His book, Music in the 20th Century from Debussy through Stravinsky, published in 1966, was the first recipient of the Otto Kinkeldey Award from the American Musicological Society. It is still in print with the original publisher: W.W. Norton. He was awarded the Dent Medal by the Royal Musical Association in 1967. His book Susanna, Jeanie and The Old Folks at Home: The Songs of Stephen Foster from his time to ours, originally published by MacMillan in 1975, was reissued by the University of Illinois Press in 1987.
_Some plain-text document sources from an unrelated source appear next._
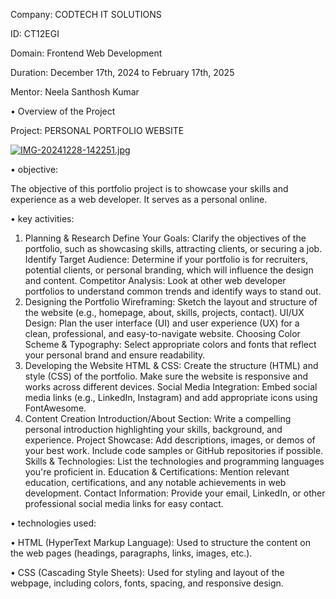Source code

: Company: CODTECH IT SOLUTIONS

ID: CT12EGI

Domain: Frontend Web Development

Duration: December 17th, 2024 to February 17th, 2025

Mentor: Neela Santhosh Kumar

• Overview of the Project

Project: PERSONAL PORTFOLIO WEBSITE

[![IMG-20241228-142251.jpg](https://i.postimg.cc/sfqXN0BC/IMG-20241228-142251.jpg)](https://postimg.cc/qgc4twX1)

• objective:

The objective of this portfolio project is to showcase your skills and experience as a web developer. It serves as a personal online.

• key activities:

1. Planning & Research
Define Your Goals: Clarify the objectives of the portfolio, such as showcasing skills, attracting clients, or securing a job.
Identify Target Audience: Determine if your portfolio is for recruiters, potential clients, or personal branding, which will influence the design and content.
Competitor Analysis: Look at other web developer portfolios to understand common trends and identify ways to stand out.
2. Designing the Portfolio
Wireframing: Sketch the layout and structure of the website (e.g., homepage, about, skills, projects, contact).
UI/UX Design: Plan the user interface (UI) and user experience (UX) for a clean, professional, and easy-to-navigate website.
Choosing Color Scheme & Typography: Select appropriate colors and fonts that reflect your personal brand and ensure readability.
3. Developing the Website
HTML & CSS: Create the structure (HTML) and style (CSS) of the portfolio. Make sure the website is responsive and works across different devices.
Social Media Integration: Embed social media links (e.g., LinkedIn, Instagram) and add appropriate icons using FontAwesome.
4. Content Creation
Introduction/About Section: Write a compelling personal introduction highlighting your skills, background, and experience.
Project Showcase: Add descriptions, images, or demos of your best work. Include code samples or GitHub repositories if possible.
Skills & Technologies: List the technologies and programming languages you're proficient in.
Education & Certifications: Mention relevant education, certifications, and any notable achievements in web development.
Contact Information: Provide your email, LinkedIn, or other professional social media links for easy contact.

• technologies used:

• HTML (HyperText Markup Language): Used to structure the content on the web pages (headings, paragraphs, links, images, etc.).

• CSS (Cascading Style Sheets): Used for styling and layout of the webpage, including colors, fonts, spacing, and responsive design.

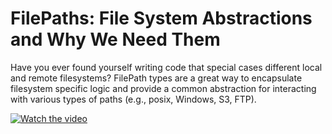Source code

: # FilePaths: File System Abstractions and Why We Need Them

Have you ever found yourself writing code that special cases different local and remote filesystems?
FilePath types are a great way to encapsulate filesystem specific logic and provide a common abstraction for interacting with various types of paths (e.g., posix, Windows, S3, FTP).

[![Watch the video](https://img.youtube.com/vi/Ed6LklkKL6c/default.jpg)](https://youtu.be/Ed6LklkKL6c?t=276)
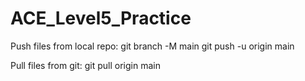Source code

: # ACE_Level5_Practice

Push files from local repo:
git branch -M main
git push -u origin main

Pull files from git:
git pull origin main
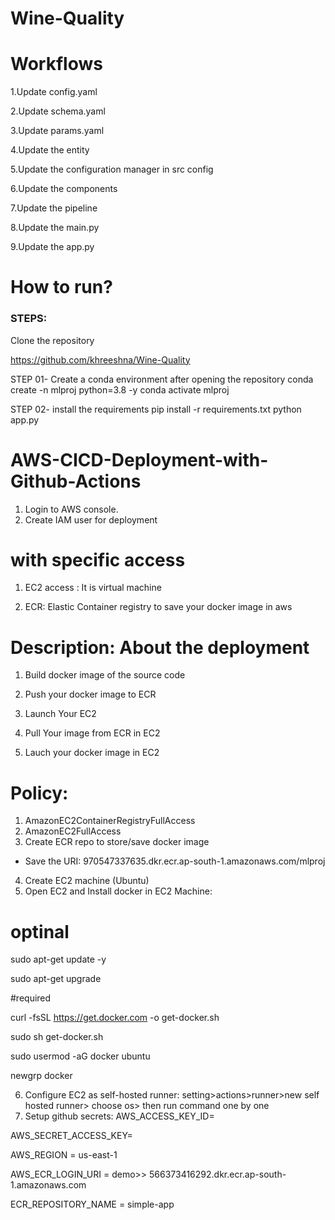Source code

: # Wine-Quality

# Workflows

  1.Update config.yaml

  2.Update schema.yaml

  3.Update params.yaml

  4.Update the entity

  5.Update the configuration manager in src config

  6.Update the components

  7.Update the pipeline

  8.Update the main.py

  9.Update the app.py

# How to run?

### STEPS:
Clone the repository

https://github.com/khreeshna/Wine-Quality

STEP 01- Create a conda environment after opening the repository
conda create -n mlproj python=3.8 -y
conda activate mlproj


STEP 02- install the requirements
pip install -r requirements.txt
python app.py


# AWS-CICD-Deployment-with-Github-Actions

1. Login to AWS console.
2. Create IAM user for deployment

# with specific access

1. EC2 access : It is virtual machine

2. ECR: Elastic Container registry to save your docker image in aws


# Description: About the deployment

1. Build docker image of the source code

2. Push your docker image to ECR

3. Launch Your EC2 

4. Pull Your image from ECR in EC2

5. Lauch your docker image in EC2

# Policy:

1. AmazonEC2ContainerRegistryFullAccess
2. AmazonEC2FullAccess
3. Create ECR repo to store/save docker image
- Save the URI: 970547337635.dkr.ecr.ap-south-1.amazonaws.com/mlproj
4. Create EC2 machine (Ubuntu)
5. Open EC2 and Install docker in EC2 Machine:

# optinal

sudo apt-get update -y

sudo apt-get upgrade

#required

curl -fsSL https://get.docker.com -o get-docker.sh

sudo sh get-docker.sh

sudo usermod -aG docker ubuntu

newgrp docker

6. Configure EC2 as self-hosted runner:
setting>actions>runner>new self hosted runner> choose os> then run command one by one
7. Setup github secrets:
AWS_ACCESS_KEY_ID=

AWS_SECRET_ACCESS_KEY=

AWS_REGION = us-east-1

AWS_ECR_LOGIN_URI = demo>>  566373416292.dkr.ecr.ap-south-1.amazonaws.com

ECR_REPOSITORY_NAME = simple-app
Austin was elected the Goldwin Smith Professor of Musicology in 1969, and the Given Foundation Professor of Musicology in 1983. He retired from Cornell in 1990, and was granted emeritus status. Over the course of his career, Austin was a member of the International Musicological Society, Royal Musical Association, Music Library Association, and the Society for Music Theory, as well as the American Musicological Society, of which he was elected an honorary member in 1996. Austin died in Ithaca, New York, on March 15, 2000, aged 80.